Can you see the irony?
Why the Rich Care About the Poor
But…why does Buffett care about inequalities?
As we saw, the economy is based on people spending. The less money people have, the less money they can spend.
Who do you think is at the other end of poor people’s spending?
You got it: Warren Buffett.
People that work for Warren Buffett earn a salary they spend in companies belonging to…Warren Buffett.
The less money people spend, the less money Warren makes.
Social-economic inequalities are therefore neither good for the poor nor the rich.
If the poor can’t buy anything anymore, the rich will see their income crashing.
How Do You Fix This?
So how do you fix this? I’ll write another article about it, but there are some very basic approaches you can take to avoid social-economic inequality altogether. No, communism is not the answer.
The first problem is competition.
If you have two big companies in the market, there will be two very rich founders/CEOs and a low total number of employees.
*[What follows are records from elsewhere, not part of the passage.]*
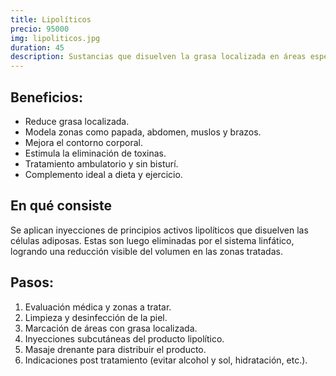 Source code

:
 ```yaml
---
title: Lipolíticos
precio: 95000
img: lipoliticos.jpg
duration: 45
description: Sustancias que disuelven la grasa localizada en áreas específicas del cuerpo o rostro. Son una opción no invasiva para modelar la figura y definir contornos sin recurrir a cirugía.
---
```


## Beneficios:
- Reduce grasa localizada.
- Modela zonas como papada, abdomen, muslos y brazos.
- Mejora el contorno corporal.
- Estimula la eliminación de toxinas.
- Tratamiento ambulatorio y sin bisturí.
- Complemento ideal a dieta y ejercicio.

## En qué consiste
Se aplican inyecciones de principios activos lipolíticos que disuelven las células adiposas. Estas son luego eliminadas por el sistema linfático, logrando una reducción visible del volumen en las zonas tratadas.

## Pasos:

1. Evaluación médica y zonas a tratar.
2. Limpieza y desinfección de la piel.
3. Marcación de áreas con grasa localizada.
4. Inyecciones subcutáneas del producto lipolítico.
5. Masaje drenante para distribuir el producto.
6. Indicaciones post tratamiento (evitar alcohol y sol, hidratación, etc.).
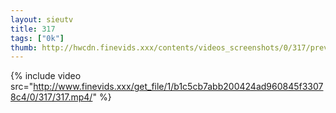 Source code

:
 ```yaml
--- 
layout: sieutv
title: 317
tags: ["0k"]
thumb: http://hwcdn.finevids.xxx/contents/videos_screenshots/0/317/preview.mp4.jpg
---
```

{% include video src="http://www.finevids.xxx/get_file/1/b1c5cb7abb200424ad960845f33078c4/0/317/317.mp4/" %}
This means fewer people making a good salary that can be spent in the economy.
If you have 20 companies in a market though, there will be 20 founders/CEOs, a higher number of employees, and more money that can be spent in the economy.
We can therefore assume that we should put higher limits on mergers and acquisitions because they capitalize means of productions (money-makers) into the hands of a restrictive number of people, which creates more inequality.
At the moment, the minimum number of companies within the same market is fixed at…2, to avoid monopolies.
2 is not enough. 4 or 5 would be better.
An example of this is the US movie studios.
In 2010, you still had 6 big Hollywood studios: Columbia, Disney, Paramount, Universal, 20th Century Fox, and Warner Bros.
In 2020, you have Warner Bros, Disney…and the rest is almost dead, mostly killed by Disney’s ruthless competition.
Has the quality of movies improved, stagnated, or decreased?
I won’t get into this debate now.
But in terms of box office income, one company is a clear winner: Disney.
A second option to decrease social-economic inequality would be to better allocate means of production.
Should we make mandatory for companies to distribute a fair share of their stocks to their employees, the employees would earn the money they are making due to their productivity on top of their salary: they would be shareholders of the company they work for.
I believe it would as well make companies and employees more productive because they’d have other financial incentives to work harder to earn a higher dividend on their stocks.
But more on that later.
The Bottom Line
In an ideal world, there would be as many companies as there are people and the employee status wouldn’t exist.
Your boss would become your client and your colleagues, your competitors.
You could charge what you would deem fair for your services but would take the risk to lose your clients in a matter of seconds, should you provide low-quality work.
CEOs wouldn’t exist and companies would be made out of several companies equal to the number of people working for different contractors.
Utopian, but sound.
What should you retain from this article?
First, acquiring assets makes money.
You do so when you create companies (giving society value), or buy companies (cheating your way into giving society value) or any other assets.
The more value you provide, the more money you make.
Through little spending and constant reinvesting into asset acquisition, Warren Buffett’s behavior has created social inequality across society.
His behavior is permitted by the rules of capitalism and solving inequality demands a change of these rules.
Practically, nothing prevents you from doing exactly what Warren did, and to become as rich, if not richer.
All you’ll need to do is sit and wait for other people to make money for you.
Elon Musk said during his second passage on Rogan that he is not a fan of Buffett because he made money by reading company reports. He said doing so provides zero value to society, and that the world needs makers and builders, not boring readers.
I’m not a fan of Musk, but I can’t deny I agree with him on this one.